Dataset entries
========

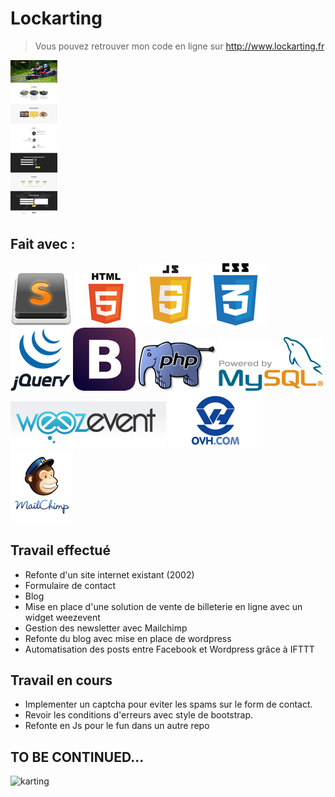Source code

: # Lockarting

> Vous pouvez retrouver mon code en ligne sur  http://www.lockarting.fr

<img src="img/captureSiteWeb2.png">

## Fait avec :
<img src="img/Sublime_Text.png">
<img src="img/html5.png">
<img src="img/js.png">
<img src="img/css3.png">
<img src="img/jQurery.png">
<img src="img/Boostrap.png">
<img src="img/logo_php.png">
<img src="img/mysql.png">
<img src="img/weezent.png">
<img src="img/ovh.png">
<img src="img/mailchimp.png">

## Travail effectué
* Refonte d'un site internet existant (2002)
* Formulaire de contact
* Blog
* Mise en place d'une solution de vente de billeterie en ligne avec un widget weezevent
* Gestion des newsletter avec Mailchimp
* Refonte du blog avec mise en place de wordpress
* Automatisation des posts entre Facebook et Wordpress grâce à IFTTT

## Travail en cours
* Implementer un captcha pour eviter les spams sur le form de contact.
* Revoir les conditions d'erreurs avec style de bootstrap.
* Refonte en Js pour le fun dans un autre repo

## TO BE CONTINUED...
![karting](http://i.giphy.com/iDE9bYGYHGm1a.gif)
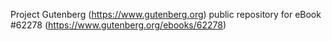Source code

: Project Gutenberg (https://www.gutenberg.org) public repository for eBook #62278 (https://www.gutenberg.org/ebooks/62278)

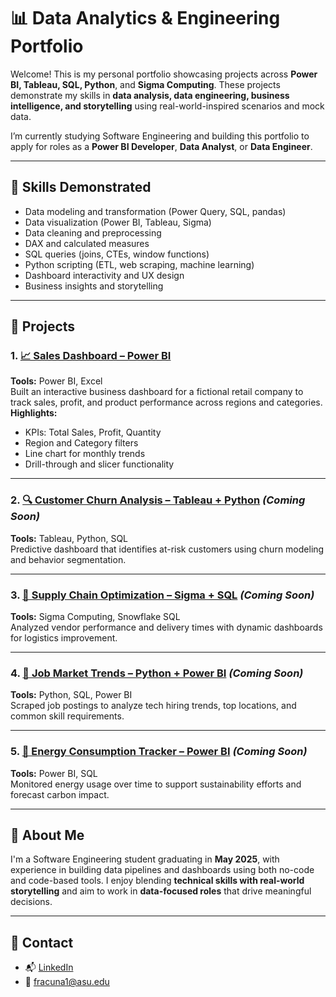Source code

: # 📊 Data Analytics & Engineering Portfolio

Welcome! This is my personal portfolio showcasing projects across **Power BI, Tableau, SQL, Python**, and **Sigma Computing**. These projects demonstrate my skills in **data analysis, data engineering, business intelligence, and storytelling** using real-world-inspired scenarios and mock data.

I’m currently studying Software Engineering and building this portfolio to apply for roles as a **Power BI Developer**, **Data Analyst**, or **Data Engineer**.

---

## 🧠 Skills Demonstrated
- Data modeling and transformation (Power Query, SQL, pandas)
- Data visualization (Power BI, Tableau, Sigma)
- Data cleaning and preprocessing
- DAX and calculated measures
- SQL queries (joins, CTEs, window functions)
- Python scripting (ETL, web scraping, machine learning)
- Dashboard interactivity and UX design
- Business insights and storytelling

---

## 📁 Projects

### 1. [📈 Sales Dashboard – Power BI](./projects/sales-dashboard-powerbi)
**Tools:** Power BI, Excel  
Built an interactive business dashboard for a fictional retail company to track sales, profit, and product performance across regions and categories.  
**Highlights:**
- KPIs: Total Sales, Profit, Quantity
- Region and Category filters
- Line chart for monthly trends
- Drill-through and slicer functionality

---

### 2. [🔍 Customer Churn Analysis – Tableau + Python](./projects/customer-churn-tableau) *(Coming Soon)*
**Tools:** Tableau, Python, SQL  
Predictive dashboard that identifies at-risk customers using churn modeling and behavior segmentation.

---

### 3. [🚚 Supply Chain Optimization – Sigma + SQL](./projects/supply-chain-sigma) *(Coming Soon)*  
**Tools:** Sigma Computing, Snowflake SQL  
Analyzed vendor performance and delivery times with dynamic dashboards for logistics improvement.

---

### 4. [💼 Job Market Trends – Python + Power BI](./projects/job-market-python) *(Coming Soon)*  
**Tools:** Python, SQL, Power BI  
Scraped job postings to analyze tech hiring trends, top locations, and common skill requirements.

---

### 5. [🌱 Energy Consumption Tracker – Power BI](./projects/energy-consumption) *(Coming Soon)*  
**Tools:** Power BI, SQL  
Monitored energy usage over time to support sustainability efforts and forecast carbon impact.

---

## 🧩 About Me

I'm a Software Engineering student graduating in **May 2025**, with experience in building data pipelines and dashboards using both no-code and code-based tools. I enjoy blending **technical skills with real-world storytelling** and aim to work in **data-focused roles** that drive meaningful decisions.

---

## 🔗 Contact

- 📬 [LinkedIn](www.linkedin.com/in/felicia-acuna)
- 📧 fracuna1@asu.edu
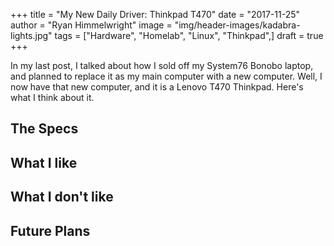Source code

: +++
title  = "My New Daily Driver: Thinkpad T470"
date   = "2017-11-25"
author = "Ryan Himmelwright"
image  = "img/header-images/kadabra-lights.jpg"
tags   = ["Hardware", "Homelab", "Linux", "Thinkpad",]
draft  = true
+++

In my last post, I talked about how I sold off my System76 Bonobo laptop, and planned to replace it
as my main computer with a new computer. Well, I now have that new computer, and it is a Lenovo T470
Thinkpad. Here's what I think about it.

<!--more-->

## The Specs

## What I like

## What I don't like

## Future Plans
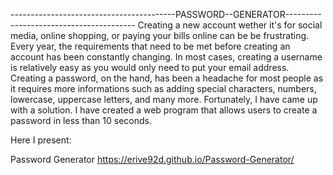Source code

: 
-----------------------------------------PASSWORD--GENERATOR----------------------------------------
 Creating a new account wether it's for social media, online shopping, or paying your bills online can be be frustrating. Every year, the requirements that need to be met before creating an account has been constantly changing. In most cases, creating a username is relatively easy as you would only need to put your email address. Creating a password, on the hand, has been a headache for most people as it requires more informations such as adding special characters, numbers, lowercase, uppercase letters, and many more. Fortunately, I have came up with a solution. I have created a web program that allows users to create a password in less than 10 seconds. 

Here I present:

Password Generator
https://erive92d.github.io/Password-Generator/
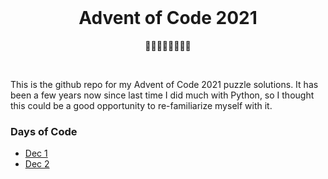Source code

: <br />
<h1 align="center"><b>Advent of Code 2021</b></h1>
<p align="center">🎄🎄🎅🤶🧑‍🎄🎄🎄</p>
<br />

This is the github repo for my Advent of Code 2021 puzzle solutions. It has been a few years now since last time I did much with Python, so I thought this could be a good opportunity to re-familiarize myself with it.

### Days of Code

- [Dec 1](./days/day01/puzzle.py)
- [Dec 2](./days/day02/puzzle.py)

========

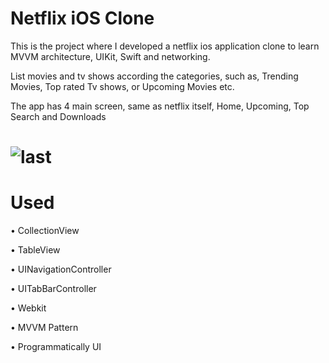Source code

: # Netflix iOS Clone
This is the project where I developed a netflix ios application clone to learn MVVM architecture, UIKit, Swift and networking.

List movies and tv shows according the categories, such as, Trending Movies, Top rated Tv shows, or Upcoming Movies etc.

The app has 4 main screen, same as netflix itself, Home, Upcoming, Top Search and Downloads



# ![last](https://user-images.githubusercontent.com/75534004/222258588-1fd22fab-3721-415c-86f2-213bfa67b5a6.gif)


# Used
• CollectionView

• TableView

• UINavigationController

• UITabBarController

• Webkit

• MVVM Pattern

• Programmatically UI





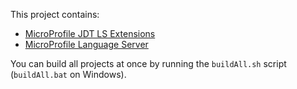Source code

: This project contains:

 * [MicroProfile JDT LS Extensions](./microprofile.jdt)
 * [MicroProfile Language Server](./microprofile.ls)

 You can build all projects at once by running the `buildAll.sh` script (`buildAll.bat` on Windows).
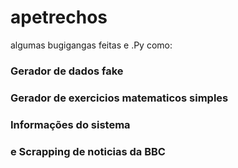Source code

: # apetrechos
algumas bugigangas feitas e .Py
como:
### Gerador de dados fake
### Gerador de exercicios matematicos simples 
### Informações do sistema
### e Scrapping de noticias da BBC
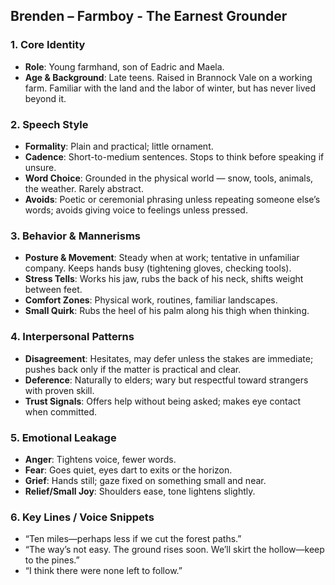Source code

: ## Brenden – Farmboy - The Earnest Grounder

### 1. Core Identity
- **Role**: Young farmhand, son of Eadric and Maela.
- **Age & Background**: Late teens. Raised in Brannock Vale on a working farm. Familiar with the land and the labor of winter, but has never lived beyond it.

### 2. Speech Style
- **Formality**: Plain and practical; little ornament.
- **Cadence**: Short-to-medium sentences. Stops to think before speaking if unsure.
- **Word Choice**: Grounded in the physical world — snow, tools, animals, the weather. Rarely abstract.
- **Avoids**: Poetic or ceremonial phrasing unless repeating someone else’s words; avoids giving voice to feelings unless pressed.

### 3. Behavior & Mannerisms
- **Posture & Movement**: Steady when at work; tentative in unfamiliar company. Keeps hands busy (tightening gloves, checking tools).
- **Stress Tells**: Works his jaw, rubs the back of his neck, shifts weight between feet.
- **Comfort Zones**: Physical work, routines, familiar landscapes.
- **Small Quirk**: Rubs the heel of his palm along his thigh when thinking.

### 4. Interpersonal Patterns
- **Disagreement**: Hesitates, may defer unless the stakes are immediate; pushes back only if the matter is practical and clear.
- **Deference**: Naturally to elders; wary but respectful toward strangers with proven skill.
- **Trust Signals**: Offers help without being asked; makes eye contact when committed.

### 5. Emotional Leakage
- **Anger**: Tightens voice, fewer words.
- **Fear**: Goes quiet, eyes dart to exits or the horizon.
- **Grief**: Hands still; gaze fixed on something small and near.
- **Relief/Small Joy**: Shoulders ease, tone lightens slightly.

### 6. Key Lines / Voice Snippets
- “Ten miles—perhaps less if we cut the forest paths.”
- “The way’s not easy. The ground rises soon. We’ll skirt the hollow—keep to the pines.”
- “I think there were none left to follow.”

========

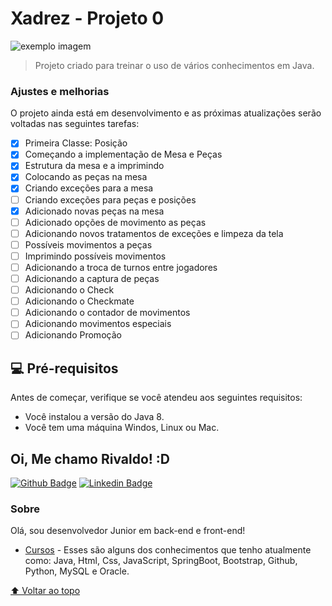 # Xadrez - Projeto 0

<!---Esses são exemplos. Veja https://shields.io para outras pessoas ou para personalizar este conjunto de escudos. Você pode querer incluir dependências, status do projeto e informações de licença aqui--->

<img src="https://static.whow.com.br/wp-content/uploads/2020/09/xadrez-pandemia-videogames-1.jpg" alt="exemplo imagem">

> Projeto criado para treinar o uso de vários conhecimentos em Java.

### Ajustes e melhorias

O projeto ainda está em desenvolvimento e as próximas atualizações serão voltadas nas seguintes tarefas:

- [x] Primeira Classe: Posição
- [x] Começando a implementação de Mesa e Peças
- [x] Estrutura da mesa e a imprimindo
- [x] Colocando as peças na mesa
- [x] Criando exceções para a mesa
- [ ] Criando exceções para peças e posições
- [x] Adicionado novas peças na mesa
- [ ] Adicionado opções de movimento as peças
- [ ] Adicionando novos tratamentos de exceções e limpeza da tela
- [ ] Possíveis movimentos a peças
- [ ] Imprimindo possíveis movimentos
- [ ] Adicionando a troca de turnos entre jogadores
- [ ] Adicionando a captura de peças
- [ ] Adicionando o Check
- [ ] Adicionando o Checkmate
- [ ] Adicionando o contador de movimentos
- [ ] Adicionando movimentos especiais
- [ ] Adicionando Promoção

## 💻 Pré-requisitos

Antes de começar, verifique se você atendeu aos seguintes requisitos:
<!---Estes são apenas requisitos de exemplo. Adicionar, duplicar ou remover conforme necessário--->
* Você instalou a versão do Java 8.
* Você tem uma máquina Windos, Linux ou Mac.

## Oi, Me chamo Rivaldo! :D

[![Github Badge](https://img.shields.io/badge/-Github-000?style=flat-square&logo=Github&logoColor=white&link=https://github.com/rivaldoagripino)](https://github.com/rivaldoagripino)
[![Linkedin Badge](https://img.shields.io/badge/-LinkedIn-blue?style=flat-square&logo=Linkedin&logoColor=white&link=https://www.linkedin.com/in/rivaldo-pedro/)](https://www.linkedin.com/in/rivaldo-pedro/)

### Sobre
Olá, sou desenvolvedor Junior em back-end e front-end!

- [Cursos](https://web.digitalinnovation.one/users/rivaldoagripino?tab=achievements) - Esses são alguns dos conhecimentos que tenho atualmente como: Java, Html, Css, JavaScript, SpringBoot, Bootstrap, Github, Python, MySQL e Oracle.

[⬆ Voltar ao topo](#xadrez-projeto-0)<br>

========

PROBLEM REQUIREMENTS:
For this exercise, set down the lines in the entries above from the one with "grâce à IFTTT" through the one with "Analytics & Engineering Portfolio" exactly as written, without any pictures.

WRITTEN ANSWER:
* Automatisation des posts entre Facebook et Wordpress grâce à IFTTT

## Travail en cours
* Implementer un captcha pour eviter les spams sur le form de contact.
* Revoir les conditions d'erreurs avec style de bootstrap.
* Refonte en Js pour le fun dans un autre repo

## TO BE CONTINUED...
![karting](http://i.giphy.com/iDE9bYGYHGm1a.gif)
Source code

: Project Gutenberg (https://www.gutenberg.org) public repository for eBook #62278 (https://www.gutenberg.org/ebooks/62278)

Source code

: # 📊 Data Analytics & Engineering Portfolio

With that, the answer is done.